Dataset records:
*** Block opens ***

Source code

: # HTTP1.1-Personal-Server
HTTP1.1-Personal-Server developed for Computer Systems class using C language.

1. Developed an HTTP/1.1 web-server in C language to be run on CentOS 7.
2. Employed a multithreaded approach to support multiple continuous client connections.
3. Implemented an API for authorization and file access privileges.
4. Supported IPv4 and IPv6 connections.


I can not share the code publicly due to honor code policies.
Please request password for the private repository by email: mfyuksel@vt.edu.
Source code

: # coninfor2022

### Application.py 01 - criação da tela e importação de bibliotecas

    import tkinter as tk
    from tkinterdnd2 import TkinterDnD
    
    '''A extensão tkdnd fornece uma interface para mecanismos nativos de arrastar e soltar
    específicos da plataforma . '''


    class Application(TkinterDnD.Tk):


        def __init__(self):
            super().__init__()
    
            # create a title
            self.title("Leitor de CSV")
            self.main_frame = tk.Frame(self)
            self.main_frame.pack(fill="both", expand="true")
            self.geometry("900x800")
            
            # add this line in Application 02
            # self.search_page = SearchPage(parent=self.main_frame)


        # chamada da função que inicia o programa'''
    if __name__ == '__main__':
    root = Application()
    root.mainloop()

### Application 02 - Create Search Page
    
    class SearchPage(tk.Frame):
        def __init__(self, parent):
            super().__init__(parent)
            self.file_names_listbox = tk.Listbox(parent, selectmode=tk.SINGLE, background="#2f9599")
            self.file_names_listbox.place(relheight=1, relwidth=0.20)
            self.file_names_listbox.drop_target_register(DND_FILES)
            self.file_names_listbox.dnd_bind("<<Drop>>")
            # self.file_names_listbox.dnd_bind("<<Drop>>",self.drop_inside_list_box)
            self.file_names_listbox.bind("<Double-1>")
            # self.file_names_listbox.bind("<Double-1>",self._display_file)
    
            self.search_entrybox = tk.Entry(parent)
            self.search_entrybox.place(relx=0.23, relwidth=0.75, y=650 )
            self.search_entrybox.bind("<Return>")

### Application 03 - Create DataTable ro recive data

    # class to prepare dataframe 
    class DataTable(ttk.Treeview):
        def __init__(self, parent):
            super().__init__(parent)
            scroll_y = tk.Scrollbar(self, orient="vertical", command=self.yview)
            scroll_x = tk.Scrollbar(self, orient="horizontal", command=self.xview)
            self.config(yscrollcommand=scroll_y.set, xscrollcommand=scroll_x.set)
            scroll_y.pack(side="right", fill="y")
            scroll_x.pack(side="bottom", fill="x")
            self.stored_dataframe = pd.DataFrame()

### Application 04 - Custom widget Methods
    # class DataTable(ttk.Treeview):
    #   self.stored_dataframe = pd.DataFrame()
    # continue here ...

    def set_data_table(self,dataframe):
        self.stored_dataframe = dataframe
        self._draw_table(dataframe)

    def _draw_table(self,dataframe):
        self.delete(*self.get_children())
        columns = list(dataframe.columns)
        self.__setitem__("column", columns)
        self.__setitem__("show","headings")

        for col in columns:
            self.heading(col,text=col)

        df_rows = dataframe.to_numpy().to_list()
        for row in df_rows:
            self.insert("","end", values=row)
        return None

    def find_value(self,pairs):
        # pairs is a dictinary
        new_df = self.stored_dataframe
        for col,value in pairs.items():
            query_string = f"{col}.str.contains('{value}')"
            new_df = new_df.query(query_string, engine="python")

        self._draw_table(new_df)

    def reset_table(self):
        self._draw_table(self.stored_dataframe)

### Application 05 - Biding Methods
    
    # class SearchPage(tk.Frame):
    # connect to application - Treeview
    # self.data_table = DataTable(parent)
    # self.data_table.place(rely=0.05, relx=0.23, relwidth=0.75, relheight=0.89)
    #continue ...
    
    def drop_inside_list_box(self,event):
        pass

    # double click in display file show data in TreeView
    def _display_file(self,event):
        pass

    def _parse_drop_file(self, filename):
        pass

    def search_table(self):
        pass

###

*** Block closes ***

→ **Task brief**
Quote exactly the first line of the entries and every line after it, stopping with the line that contains "# create a title".

→ **Written reply**
Source code

: # HTTP1.1-Personal-Server
HTTP1.1-Personal-Server developed for Computer Systems class using C language.

1. Developed an HTTP/1.1 web-server in C language to be run on CentOS 7.
2. Employed a multithreaded approach to support multiple continuous client connections.
3. Implemented an API for authorization and file access privileges.
4. Supported IPv4 and IPv6 connections.


I can not share the code publicly due to honor code policies.
Please request password for the private repository by email: mfyuksel@vt.edu.
Source code

: # coninfor2022

### Application.py 01 - criação da tela e importação de bibliotecas

    import tkinter as tk
    from tkinterdnd2 import TkinterDnD
    
    '''A extensão tkdnd fornece uma interface para mecanismos nativos de arrastar e soltar
    específicos da plataforma . '''


    class Application(TkinterDnD.Tk):


        def __init__(self):
            super().__init__()
    
            # create a title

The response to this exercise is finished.